* **SOURCE DATA**
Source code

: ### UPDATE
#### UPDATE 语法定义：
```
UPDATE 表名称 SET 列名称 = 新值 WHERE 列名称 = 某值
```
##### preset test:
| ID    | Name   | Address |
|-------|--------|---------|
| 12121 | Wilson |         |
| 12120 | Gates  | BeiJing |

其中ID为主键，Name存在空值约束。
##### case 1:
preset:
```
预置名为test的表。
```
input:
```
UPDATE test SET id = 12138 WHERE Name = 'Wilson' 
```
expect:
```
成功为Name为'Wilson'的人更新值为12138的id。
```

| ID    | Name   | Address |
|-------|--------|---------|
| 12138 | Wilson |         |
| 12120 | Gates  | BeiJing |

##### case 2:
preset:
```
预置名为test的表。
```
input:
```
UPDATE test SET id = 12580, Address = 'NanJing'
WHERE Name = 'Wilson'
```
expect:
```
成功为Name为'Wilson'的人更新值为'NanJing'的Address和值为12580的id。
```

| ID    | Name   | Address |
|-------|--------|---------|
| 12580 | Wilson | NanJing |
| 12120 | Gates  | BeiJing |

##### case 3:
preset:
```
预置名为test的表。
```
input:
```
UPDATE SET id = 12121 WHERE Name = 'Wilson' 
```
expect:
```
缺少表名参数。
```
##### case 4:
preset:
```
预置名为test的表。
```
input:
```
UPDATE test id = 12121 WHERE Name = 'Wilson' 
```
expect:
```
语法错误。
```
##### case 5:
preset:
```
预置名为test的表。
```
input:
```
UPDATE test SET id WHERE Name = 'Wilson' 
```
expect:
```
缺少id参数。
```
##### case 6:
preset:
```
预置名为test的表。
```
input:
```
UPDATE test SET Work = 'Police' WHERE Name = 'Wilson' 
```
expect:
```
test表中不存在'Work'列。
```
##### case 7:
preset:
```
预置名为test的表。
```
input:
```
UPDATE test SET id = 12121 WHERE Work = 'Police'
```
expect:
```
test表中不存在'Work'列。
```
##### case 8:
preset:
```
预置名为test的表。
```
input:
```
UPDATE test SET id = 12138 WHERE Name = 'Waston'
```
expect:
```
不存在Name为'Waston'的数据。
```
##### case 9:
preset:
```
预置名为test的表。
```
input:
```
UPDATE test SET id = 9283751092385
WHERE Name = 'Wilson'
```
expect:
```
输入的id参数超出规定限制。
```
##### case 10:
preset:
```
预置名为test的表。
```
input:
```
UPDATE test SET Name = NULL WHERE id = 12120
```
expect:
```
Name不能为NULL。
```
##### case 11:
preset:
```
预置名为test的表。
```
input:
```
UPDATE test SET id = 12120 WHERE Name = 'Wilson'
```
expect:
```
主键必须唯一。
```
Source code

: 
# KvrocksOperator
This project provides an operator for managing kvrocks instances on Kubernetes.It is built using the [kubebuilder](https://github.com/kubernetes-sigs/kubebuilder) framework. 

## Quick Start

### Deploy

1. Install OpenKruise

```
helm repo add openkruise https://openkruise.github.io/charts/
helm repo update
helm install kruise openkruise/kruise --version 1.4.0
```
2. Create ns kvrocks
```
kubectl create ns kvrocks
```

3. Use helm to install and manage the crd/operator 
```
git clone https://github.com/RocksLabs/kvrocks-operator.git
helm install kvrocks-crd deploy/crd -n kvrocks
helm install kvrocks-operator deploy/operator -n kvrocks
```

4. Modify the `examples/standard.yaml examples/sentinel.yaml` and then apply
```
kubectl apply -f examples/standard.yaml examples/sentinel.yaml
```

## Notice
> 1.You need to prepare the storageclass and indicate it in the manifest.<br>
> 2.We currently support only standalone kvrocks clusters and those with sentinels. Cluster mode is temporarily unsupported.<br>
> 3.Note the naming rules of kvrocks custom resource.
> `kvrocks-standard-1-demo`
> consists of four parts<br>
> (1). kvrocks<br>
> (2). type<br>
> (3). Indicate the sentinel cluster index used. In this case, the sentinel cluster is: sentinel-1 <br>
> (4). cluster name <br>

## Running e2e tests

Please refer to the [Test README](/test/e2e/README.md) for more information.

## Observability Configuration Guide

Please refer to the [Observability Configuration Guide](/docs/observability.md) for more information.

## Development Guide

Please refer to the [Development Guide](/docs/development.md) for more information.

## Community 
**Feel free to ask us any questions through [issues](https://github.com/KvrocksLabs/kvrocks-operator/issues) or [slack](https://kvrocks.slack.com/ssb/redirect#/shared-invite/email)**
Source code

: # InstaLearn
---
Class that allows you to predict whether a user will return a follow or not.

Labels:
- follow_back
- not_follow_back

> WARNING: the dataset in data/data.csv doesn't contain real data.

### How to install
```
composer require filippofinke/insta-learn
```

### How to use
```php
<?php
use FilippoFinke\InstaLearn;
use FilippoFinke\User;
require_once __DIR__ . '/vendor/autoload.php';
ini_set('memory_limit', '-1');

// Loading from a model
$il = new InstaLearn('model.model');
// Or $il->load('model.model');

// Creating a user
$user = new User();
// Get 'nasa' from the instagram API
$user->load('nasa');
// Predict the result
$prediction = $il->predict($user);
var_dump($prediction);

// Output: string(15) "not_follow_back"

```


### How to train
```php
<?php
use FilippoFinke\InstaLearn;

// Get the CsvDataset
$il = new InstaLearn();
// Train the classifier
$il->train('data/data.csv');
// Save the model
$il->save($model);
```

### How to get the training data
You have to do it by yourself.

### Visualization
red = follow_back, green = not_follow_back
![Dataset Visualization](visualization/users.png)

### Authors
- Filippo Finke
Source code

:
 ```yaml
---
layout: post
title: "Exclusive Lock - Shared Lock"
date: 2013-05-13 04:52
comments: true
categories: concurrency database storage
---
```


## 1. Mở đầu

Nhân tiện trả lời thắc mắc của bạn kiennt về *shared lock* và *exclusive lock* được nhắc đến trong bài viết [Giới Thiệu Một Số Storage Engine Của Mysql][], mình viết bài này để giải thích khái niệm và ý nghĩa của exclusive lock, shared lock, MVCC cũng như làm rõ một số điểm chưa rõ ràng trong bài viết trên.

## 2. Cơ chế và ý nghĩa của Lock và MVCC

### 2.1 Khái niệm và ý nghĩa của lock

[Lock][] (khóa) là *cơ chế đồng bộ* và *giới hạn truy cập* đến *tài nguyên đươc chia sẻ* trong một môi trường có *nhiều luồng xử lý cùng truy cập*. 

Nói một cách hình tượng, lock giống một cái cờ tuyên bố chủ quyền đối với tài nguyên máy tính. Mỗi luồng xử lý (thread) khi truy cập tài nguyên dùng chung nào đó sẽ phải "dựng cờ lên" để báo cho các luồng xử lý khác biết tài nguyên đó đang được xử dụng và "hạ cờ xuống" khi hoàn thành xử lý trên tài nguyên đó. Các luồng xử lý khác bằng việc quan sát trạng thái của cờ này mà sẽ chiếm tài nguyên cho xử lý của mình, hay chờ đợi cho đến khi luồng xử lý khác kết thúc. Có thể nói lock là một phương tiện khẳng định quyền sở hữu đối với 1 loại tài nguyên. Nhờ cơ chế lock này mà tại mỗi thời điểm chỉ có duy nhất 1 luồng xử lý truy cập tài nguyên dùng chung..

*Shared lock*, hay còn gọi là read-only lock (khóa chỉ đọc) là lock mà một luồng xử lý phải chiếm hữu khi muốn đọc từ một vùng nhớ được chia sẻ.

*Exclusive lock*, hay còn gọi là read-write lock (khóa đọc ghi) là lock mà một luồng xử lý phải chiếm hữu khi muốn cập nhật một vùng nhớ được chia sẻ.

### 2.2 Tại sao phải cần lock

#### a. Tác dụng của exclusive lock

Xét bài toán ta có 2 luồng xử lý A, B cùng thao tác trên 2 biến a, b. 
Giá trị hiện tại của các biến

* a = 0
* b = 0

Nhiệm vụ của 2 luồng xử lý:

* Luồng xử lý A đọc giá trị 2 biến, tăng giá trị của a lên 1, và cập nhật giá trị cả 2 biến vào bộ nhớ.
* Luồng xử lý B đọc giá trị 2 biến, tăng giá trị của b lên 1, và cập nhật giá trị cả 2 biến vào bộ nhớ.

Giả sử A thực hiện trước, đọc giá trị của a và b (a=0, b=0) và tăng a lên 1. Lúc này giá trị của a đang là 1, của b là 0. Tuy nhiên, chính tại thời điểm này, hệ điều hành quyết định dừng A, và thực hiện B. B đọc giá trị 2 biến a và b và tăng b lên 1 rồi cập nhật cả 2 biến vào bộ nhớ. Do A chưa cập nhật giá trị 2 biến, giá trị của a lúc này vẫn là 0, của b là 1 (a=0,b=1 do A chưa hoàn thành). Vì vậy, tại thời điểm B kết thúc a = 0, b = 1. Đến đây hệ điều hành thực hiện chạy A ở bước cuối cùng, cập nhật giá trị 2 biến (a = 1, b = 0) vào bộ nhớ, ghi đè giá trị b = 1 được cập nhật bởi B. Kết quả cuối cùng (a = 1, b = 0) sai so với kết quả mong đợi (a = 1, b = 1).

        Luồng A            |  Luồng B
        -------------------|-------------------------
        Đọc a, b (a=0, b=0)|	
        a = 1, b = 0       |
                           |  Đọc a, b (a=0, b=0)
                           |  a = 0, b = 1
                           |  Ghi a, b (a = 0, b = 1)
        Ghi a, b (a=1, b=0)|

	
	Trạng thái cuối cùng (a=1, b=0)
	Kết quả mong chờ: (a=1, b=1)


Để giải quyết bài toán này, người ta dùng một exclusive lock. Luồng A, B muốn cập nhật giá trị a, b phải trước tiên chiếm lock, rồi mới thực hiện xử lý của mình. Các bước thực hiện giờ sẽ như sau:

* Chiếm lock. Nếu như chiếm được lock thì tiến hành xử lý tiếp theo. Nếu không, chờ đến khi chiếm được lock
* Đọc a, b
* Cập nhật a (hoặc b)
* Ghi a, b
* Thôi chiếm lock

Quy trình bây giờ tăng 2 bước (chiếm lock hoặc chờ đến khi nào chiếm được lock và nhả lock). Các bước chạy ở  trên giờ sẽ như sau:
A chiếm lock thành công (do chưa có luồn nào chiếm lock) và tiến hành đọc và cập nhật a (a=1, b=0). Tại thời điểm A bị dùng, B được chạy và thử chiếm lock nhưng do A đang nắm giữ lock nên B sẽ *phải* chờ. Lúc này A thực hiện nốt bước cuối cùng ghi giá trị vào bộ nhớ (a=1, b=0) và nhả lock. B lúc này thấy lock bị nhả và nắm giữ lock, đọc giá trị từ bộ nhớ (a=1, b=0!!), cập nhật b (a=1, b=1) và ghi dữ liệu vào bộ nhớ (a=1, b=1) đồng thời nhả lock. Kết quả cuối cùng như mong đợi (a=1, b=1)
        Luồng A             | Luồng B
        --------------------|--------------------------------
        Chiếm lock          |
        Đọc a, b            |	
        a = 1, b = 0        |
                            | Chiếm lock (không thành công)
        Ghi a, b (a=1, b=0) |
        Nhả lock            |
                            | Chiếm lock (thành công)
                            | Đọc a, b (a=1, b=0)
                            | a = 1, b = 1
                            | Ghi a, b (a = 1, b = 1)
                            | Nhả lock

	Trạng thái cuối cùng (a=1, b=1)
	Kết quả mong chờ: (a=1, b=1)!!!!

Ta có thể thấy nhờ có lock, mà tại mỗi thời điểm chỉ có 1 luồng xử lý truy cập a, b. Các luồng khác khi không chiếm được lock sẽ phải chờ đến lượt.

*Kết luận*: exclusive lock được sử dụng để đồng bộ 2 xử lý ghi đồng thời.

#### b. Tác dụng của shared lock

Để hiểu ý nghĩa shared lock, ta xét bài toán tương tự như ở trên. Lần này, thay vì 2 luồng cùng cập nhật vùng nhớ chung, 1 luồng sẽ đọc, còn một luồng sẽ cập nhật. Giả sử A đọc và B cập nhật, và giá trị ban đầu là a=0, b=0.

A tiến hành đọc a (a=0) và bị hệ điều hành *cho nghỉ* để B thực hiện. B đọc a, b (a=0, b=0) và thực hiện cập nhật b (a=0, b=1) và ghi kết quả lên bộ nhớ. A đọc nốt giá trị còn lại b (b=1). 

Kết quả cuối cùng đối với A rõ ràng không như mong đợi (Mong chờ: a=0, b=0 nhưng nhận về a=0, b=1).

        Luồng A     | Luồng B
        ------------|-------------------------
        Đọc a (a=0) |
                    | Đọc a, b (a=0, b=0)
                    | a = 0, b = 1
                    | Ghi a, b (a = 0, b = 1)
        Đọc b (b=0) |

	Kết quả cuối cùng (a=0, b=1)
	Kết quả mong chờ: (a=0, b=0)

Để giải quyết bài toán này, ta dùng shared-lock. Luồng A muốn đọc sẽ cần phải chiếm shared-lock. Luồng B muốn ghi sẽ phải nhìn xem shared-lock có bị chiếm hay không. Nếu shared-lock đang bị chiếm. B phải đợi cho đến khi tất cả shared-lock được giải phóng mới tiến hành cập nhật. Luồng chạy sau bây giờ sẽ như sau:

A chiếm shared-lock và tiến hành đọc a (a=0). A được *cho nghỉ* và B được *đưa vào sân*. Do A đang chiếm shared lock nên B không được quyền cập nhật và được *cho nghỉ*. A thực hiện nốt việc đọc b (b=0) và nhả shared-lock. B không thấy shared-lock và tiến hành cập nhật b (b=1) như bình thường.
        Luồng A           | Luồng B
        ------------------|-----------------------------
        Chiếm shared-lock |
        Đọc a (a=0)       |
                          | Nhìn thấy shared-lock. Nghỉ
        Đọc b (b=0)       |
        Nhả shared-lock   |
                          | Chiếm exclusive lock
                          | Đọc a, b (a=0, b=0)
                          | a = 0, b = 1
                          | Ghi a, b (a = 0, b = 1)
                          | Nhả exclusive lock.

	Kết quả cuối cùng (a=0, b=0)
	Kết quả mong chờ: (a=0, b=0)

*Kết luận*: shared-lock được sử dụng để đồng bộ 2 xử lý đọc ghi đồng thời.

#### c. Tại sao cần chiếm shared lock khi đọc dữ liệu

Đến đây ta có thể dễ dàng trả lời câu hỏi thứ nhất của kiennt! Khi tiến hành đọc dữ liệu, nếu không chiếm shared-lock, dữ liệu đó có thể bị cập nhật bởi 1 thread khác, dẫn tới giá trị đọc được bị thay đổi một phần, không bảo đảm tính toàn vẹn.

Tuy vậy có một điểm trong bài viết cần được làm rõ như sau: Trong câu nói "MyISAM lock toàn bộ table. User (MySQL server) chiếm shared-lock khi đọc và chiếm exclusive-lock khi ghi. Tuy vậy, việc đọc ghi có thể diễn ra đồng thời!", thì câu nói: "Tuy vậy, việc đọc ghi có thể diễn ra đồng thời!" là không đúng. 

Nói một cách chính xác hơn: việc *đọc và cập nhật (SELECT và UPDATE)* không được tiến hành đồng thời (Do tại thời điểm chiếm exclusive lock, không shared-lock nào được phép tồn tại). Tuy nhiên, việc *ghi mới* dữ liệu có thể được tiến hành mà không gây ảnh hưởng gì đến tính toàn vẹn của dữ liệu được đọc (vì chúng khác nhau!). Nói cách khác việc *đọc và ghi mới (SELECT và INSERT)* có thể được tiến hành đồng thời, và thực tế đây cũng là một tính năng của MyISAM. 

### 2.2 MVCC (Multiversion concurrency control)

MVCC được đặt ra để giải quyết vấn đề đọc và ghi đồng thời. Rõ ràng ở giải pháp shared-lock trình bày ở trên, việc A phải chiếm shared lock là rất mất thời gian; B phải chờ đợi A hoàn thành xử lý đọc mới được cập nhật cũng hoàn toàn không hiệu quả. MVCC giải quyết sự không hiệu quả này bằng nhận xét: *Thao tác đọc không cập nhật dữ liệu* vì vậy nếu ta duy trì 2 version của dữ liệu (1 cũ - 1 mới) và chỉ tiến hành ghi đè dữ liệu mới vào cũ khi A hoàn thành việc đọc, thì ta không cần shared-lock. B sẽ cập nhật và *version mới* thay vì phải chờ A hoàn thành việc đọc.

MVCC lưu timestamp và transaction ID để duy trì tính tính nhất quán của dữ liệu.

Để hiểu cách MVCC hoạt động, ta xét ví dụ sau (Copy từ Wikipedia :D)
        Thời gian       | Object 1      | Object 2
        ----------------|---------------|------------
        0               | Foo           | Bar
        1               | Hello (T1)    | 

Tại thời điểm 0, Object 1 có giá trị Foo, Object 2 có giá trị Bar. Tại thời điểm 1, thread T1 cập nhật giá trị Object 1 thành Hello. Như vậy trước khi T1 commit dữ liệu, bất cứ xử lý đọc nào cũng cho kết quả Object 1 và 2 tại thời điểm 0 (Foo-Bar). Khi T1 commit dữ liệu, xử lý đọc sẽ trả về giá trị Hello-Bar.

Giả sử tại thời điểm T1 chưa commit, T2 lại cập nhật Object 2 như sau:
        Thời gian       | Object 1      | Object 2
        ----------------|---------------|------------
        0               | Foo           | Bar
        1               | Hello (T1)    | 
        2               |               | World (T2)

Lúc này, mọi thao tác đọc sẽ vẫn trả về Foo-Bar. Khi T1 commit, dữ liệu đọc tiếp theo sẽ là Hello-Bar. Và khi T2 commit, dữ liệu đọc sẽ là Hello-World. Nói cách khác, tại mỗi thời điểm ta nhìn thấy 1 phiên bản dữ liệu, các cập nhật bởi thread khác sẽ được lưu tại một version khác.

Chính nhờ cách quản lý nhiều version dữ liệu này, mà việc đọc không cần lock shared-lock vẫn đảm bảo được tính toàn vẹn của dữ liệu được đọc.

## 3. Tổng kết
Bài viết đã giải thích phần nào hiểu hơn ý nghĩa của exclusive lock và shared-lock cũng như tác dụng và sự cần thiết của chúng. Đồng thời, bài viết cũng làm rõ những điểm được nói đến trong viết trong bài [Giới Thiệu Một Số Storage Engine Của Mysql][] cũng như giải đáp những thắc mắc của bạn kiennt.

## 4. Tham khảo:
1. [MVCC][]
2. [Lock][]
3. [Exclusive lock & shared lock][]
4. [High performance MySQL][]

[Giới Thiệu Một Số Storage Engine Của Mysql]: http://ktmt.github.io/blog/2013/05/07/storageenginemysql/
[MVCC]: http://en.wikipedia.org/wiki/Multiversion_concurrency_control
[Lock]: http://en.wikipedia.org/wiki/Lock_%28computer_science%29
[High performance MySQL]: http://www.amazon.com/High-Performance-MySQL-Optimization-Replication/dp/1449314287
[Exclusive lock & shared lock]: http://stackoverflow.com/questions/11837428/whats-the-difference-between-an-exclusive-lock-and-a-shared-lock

* **DIRECTIONS**
Determine how many lines in the listing above hold "nhận". Give the number without any other words.

* **ANSWER FOR THE TASK**
2